Podczas jazdy na LPG zaleca się zatkać wlot powietrza i termostat filtra ustawić na zimny.Od momentu założenia gazowni termostat mam tak ustawiony natomiast zatkanie dolotu zrobiłem zimą,do dzisiaj było wszystko ok.Teraz gdy temperatura otoczenia wynosi około 20 stopni to pojazd zaczyna mi się przegrzewać temp.wchodzi na maksa.Mam nowy termostat, nowy płyn w chłodnicy i wszystko odpowietrzone.Wyjołem patent na dolocie do filtra odczekałem aż ostygnie ta cała komedia odpaliłem i zrobiłem ze20 km po mieście dając jej po garach.Mocy ubyło wolniej się wkręcała w obroty ale nie przegrzała się.
OOOcoo tu chodzi morze mi kto powie?
  
 
Ja Ci nic nie doradzę,ale muszę Ci powiedzieć że bardzo mi się podoba Twoja Łada.

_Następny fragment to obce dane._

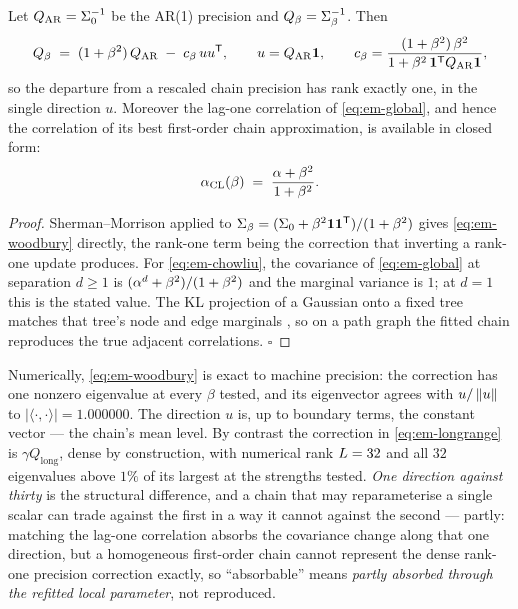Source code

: \begin{proposition}
\label{prop:em-rankone}
Let $Q_{\mathrm{AR}} = \Sigz^{-1}$ be the AR(1) precision and
$Q_\beta = \Sig_\beta^{-1}$. Then
\begin{equation}
  Q_\beta \;=\; (1+\beta^2)\,Q_{\mathrm{AR}} \;-\; c_\beta\, u u^{\T},
  \qquad
  u = Q_{\mathrm{AR}}\mathbf{1},
  \qquad
  c_\beta = \frac{(1+\beta^2)\,\beta^2}{1 + \beta^2\,\mathbf{1}^{\T}Q_{\mathrm{AR}}\mathbf{1}},
  \label{eq:em-woodbury}
\end{equation}
so the departure from a rescaled chain precision has rank exactly one, in the
single direction $u$. Moreover the lag-one correlation of \eqref{eq:em-global},
and hence the correlation of its best first-order chain approximation, is
available in closed form:
\begin{equation}
  \corr_{\mathrm{CL}}(\beta) \;=\; \frac{\corr + \beta^2}{1+\beta^2}.
  \label{eq:em-chowliu}
\end{equation}
\end{proposition}

\begin{proof}
Sherman--Morrison applied to
$\Sig_\beta = (\Sigz + \beta^2\mathbf{1}\mathbf{1}^\T)/(1+\beta^2)$ gives
\eqref{eq:em-woodbury} directly, the rank-one term being the correction that
inverting a rank-one update produces. For \eqref{eq:em-chowliu}, the covariance
of \eqref{eq:em-global} at separation $d \geq 1$ is
$(\corr^{d} + \beta^2)/(1+\beta^2)$ and the marginal variance is $1$; at
$d = 1$ this is the stated value. The KL projection of a Gaussian onto a fixed
tree matches that tree's node and edge marginals
\citep{chow1968approximating}, so on a path graph the fitted chain reproduces
the true adjacent correlations. \hfill$\square$
\end{proof}

\noindent Numerically, \eqref{eq:em-woodbury} is exact to machine precision: the
correction has one nonzero eigenvalue at every $\beta$ tested, and its
eigenvector agrees with $u/\norm{u}$ to $|\langle\cdot,\cdot\rangle| = 1.000000$.
The direction $u$ is, up to boundary terms, the constant vector --- the chain's
mean level. By contrast the correction in \eqref{eq:em-longrange} is
$\gamma Q_{\mathrm{long}}$, dense by construction, with numerical rank
$\nsites = 32$ and all $32$ eigenvalues above $1\%$ of its largest at the
strengths tested. \emph{One direction against thirty} is the structural
difference, and a chain that may reparameterise a single scalar can trade
against the first in a way it cannot against the second --- partly: matching
the lag-one correlation absorbs the covariance change along that one
direction, but a homogeneous first-order chain cannot represent the dense
rank-one precision correction exactly, so ``absorbable'' means \emph{partly
absorbed through the refitted local parameter}, not reproduced.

Sprawdż czy termostat puszcza obieg na chłodnicę,jak złapie wyższą temp. dotknij chłodnicy czy jest ciepła czy też gorąca. Jak nie jest to znaczy że termostat jest wadliwy,bo czasami się to zdarza albo puszcza obieg na chłodnicę za pużno.
  
 
Dzięki Michał ale ta na obrazku nie jes moja.Jak kupiłem właśnie tak wyglądała tylko nie miała alusów.
sprawdziłem termostat jest ok.Upećkałem się płynem na dyngusa zamiast wodą.
  
 
Identyczna zaglada w stanie takim jak na zdjeciu (czerwona 2104) stoi i gnije w Wawie na ulicy Gornoslaskiej - jak mieszkam w tym miejscu juz 1,5 roku to nie byla ruszana ani razu - a jest w naprawde super stanie, szkoda mi jej po prostu.